I put it thus: More primal than the conatus essendi is the passio essendi. These are ideas to which we will return more than once, but here I note that Spinoza describes the essence of a being as its conatus (Ethics, part 3, prop. 7). The essence of a being as its conatus essendi is defined by its power to affirm itself and its range. This range for Spinoza is potentially unlimited (Ethics, part 3, prop. 8),12 if there are no external countervailing beings who express their power of being in opposition to, or in limitation of, the power of other beings. One could say that, abstracting from the other, in itself and for itself, the conatus would be the universal. It would pass unrestrictedly through the whole, no other conatus opposing it. One thinks of Sartre later: the human being is the desire to be God—the conatus would be the absolute universal—though interestingly this is impossible since the intimate and the universal cannot be brought into ultimate unity. Sartre’s “God” is the impossible synthesis of the en-soi (the self-less universal whole) and pour soi (the intimate selving). Sartre’s God mimics the intimate universal in a way that makes our ultimate, intimate passion for God into a passion inutile.

For Spinoza the conatus essendi is the being of a being, hence also the being of the human being. Without an external limitation, the endeavor to be is potentially infinite. If there is an intimate universal here, it is a matter of the intimacy of the conatus that, left unopposed, desires to be the universal. Since this desire, stated in these terms, is always (p.135) impossible (Sartre is not wrong on this), the shadow of threat always falls over it. An external other always presents itself as potentially hostile to my self-affirming. The other, so seen, is alien to my most intimate self-affirmation. All self-affirming is shadowed by the potential negation of the other. Our relations to the other may settle down into suitable, even reasonable accommodation between different conatuses, but even so settling, these relations always harbor implicit hostility. Within the unity of the whole the ultimate settling may happen but that holistic settlement circles around the immanent universality of strife. The other, like I, as simply conatus also endeavors to be itself, which means endeavors to be the universal. It is not then that you and I participate in the intimate universal. Your endeavor to be and my endeavor both instantiate the will to erotic sovereignty, not the willingness of agapeic service. On this understanding, the continuation of the conatus essendi must disarm the threat of the other, or arm itself against it from the outset. On such a view passivity is to be avoided or overcome. Being patient seems to place us in a position of subordination. To receive from the other communicates a dangerous sign of weakness. To receive is to be servile, while to endeavor and to act are to be sovereign. This attitude fits in with the ethos of modernity in which the autonomous subject as self-law (autonomos) is implicitly in ambiguous, potentially hostile relation to what is other, or heteros. It is difficult on these terms to grant the promise of agapeic service, beyond the alternatives of sovereignty and servility.

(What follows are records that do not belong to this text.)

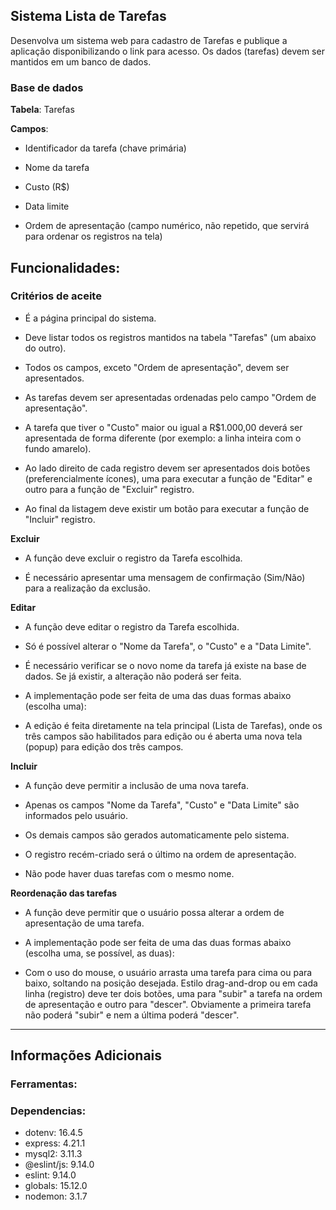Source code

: ## Sistema Lista de Tarefas 

Desenvolva um sistema web para cadastro de Tarefas e publique a aplicação disponibilizando o link para acesso. Os dados (tarefas) devem ser mantidos em um banco de dados. 

### Base de dados 

**Tabela**: Tarefas 

**Campos**: 

* Identificador da tarefa (chave primária) 

* Nome da tarefa 

* Custo (R$) 

* Data limite 

* Ordem de apresentação (campo numérico, não repetido, que servirá para ordenar os registros na tela) 

 

## Funcionalidades: 

 

### Critérios de aceite

* É a página principal do sistema. 

* Deve listar todos os registros mantidos na tabela "Tarefas" (um abaixo do outro). 

* Todos os campos, exceto "Ordem de apresentação", devem ser apresentados. 

* As tarefas devem ser apresentadas ordenadas pelo campo "Ordem de apresentação". 

* A tarefa que tiver o "Custo" maior ou igual a R$1.000,00 deverá ser apresentada de forma diferente (por exemplo: a linha inteira com o fundo amarelo). 

* Ao lado direito de cada registro devem ser apresentados dois botões (preferencialmente ícones), uma para executar a função de "Editar" e outro para a função de "Excluir" registro. 

* Ao final da listagem deve existir um botão para executar a função de "Incluir" registro. 

**Excluir** 

* A função deve excluir o registro da Tarefa escolhida. 

* É necessário apresentar uma mensagem de confirmação (Sim/Não) para a realização da exclusão. 

 

**Editar**

* A função deve editar o registro da Tarefa escolhida. 

* Só é possível alterar o "Nome da Tarefa", o "Custo" e a "Data Limite". 

* É necessário verificar se o novo nome da tarefa já existe na base de dados. Se já existir, a alteração não poderá ser feita. 

* A implementação pode ser feita de uma das duas formas abaixo (escolha uma): 

* A edição é feita diretamente na tela principal (Lista de Tarefas), onde os três campos são habilitados para edição ou é aberta uma nova tela (popup) para edição dos três campos. 

 

**Incluir**

* A função deve permitir a inclusão de uma nova tarefa. 

* Apenas os campos "Nome da Tarefa", "Custo" e "Data Limite" são informados pelo usuário. 
* Os demais campos são gerados automaticamente pelo sistema. 

* O registro recém-criado será o último na ordem de apresentação. 

* Não pode haver duas tarefas com o mesmo nome. 

 

**Reordenação das tarefas**

* A função deve permitir que o usuário possa alterar a ordem de apresentação de uma tarefa. 

* A implementação pode ser feita de uma das duas formas abaixo (escolha uma, se possível, as duas): 

* Com o uso do mouse, o usuário arrasta uma tarefa para cima ou para baixo, soltando na posição desejada. Estilo drag-and-drop ou em cada linha (registro) deve ter dois botões, uma para "subir" a tarefa na ordem de apresentação e outro para "descer". Obviamente a primeira tarefa não poderá "subir" e nem a última poderá "descer". 
 
---
## Informações Adicionais

### **Ferramentas**:


### **Dependencias**:
* dotenv: 16.4.5
* express: 4.21.1
* mysql2: 3.11.3
* @eslint/js: 9.14.0
* eslint: 9.14.0
* globals: 15.12.0
* nodemon: 3.1.7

Stepping back into the space of the porosity and the passio essendi suggests something different. We are first given to be, before all endeavor and doing. The passio essendi calls on the recognition of an otherness more original than our own self-determination. We are only self-determining in a relative sense because we have originally been given to be as selves. We are only creative because created, only loving because already loved, only become good because we properly participate in a good we do not ourselves produce, only truthful because a more original truth endows us with the desire to be true and seek truth. This prior receiving is our being given to be as endowed participants in the intimate universal.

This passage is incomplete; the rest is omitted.